• [WORK REQUEST]: Find the line that contains "on \(\mathcal T_p\).". Restate it and each following line exactly, through the end of the records.
═════ DATASET EXTRACT
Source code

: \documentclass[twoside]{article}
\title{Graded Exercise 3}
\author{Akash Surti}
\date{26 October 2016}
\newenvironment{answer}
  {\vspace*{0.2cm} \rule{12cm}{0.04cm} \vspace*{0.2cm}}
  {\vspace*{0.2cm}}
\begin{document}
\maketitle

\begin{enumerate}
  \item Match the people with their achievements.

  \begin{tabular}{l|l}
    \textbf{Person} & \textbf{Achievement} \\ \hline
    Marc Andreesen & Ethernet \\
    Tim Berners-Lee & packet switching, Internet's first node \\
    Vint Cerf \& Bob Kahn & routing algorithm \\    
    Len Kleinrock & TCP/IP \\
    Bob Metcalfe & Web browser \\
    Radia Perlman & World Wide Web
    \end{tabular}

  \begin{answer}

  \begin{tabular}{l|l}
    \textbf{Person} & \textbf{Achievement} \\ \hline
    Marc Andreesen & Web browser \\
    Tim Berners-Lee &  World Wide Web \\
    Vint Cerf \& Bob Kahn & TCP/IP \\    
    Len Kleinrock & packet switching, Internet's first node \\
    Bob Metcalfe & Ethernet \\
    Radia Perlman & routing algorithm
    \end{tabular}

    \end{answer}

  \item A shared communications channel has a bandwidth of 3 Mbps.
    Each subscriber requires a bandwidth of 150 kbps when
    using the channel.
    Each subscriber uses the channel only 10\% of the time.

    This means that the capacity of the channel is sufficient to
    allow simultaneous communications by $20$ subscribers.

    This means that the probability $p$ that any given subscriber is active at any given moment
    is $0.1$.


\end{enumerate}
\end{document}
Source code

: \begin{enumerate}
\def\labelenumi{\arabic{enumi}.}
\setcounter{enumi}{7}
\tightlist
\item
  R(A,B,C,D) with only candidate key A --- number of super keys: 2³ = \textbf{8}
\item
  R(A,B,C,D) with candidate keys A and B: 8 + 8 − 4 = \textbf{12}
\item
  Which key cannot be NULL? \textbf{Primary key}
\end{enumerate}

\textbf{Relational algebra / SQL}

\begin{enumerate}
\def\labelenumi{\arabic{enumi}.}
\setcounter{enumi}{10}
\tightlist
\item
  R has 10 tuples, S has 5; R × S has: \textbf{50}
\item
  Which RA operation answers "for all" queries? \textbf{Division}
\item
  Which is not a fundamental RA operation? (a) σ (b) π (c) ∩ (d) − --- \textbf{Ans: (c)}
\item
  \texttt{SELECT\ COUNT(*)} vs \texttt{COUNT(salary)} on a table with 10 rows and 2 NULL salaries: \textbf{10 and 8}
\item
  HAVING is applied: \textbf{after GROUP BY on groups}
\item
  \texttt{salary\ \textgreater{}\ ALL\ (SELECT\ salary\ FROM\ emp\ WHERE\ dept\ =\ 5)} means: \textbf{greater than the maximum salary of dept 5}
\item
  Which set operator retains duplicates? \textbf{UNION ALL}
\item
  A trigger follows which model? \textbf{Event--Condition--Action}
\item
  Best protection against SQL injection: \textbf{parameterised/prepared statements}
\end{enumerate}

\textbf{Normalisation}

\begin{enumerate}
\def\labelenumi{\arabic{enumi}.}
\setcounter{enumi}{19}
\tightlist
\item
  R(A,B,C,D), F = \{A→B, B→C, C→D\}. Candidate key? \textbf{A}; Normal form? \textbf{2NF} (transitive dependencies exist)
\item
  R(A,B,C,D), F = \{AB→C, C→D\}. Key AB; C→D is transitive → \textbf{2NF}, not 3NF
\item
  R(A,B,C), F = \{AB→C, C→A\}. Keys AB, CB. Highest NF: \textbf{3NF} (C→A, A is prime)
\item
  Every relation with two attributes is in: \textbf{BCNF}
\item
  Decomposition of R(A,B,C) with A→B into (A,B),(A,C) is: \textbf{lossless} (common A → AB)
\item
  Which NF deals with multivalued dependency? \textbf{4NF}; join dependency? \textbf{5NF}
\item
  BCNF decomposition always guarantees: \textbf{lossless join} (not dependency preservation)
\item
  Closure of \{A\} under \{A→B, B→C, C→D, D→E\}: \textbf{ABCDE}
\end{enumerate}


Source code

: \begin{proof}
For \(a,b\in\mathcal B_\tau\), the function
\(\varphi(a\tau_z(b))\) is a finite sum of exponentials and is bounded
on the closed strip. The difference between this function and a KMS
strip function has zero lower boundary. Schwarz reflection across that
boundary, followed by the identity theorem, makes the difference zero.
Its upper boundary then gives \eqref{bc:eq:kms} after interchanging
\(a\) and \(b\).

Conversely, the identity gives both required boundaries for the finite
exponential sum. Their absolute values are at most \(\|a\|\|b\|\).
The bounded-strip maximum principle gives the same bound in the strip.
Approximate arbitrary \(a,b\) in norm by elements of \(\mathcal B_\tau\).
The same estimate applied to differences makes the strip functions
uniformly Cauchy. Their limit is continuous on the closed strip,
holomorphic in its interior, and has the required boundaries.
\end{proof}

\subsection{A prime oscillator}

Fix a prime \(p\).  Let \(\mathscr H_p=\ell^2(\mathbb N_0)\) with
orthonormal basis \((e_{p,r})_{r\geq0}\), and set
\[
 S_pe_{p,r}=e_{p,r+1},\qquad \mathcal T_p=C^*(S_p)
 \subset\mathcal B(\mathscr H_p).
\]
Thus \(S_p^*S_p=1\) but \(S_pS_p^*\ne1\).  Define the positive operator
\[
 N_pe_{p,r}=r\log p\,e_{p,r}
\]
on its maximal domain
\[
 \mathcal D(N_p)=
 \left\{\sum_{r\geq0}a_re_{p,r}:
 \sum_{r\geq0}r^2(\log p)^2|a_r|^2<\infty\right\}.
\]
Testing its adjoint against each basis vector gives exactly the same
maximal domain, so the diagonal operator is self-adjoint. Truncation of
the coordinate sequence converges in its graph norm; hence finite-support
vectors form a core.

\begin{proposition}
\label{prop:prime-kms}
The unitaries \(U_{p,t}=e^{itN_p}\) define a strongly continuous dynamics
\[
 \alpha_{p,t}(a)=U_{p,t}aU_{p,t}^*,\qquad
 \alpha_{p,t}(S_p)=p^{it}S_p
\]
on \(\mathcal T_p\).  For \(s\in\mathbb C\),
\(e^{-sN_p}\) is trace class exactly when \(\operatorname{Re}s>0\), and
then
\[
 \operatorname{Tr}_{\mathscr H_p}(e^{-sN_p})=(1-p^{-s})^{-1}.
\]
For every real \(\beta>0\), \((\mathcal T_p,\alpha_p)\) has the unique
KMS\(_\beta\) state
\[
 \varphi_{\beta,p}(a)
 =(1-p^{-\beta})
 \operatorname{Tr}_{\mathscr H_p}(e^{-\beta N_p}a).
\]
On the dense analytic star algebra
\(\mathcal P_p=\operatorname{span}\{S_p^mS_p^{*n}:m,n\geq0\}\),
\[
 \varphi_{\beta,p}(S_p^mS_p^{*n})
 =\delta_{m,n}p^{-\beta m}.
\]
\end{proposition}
══════════
• [ANSWER BOX]:
on \(\mathcal T_p\).  For \(s\in\mathbb C\),
\(e^{-sN_p}\) is trace class exactly when \(\operatorname{Re}s>0\), and
then
\[
 \operatorname{Tr}_{\mathscr H_p}(e^{-sN_p})=(1-p^{-s})^{-1}.
\]
For every real \(\beta>0\), \((\mathcal T_p,\alpha_p)\) has the unique
KMS\(_\beta\) state
\[
 \varphi_{\beta,p}(a)
 =(1-p^{-\beta})
 \operatorname{Tr}_{\mathscr H_p}(e^{-\beta N_p}a).
\]
On the dense analytic star algebra
\(\mathcal P_p=\operatorname{span}\{S_p^mS_p^{*n}:m,n\geq0\}\),
\[
 \varphi_{\beta,p}(S_p^mS_p^{*n})
 =\delta_{m,n}p^{-\beta m}.
\]
\end{proposition}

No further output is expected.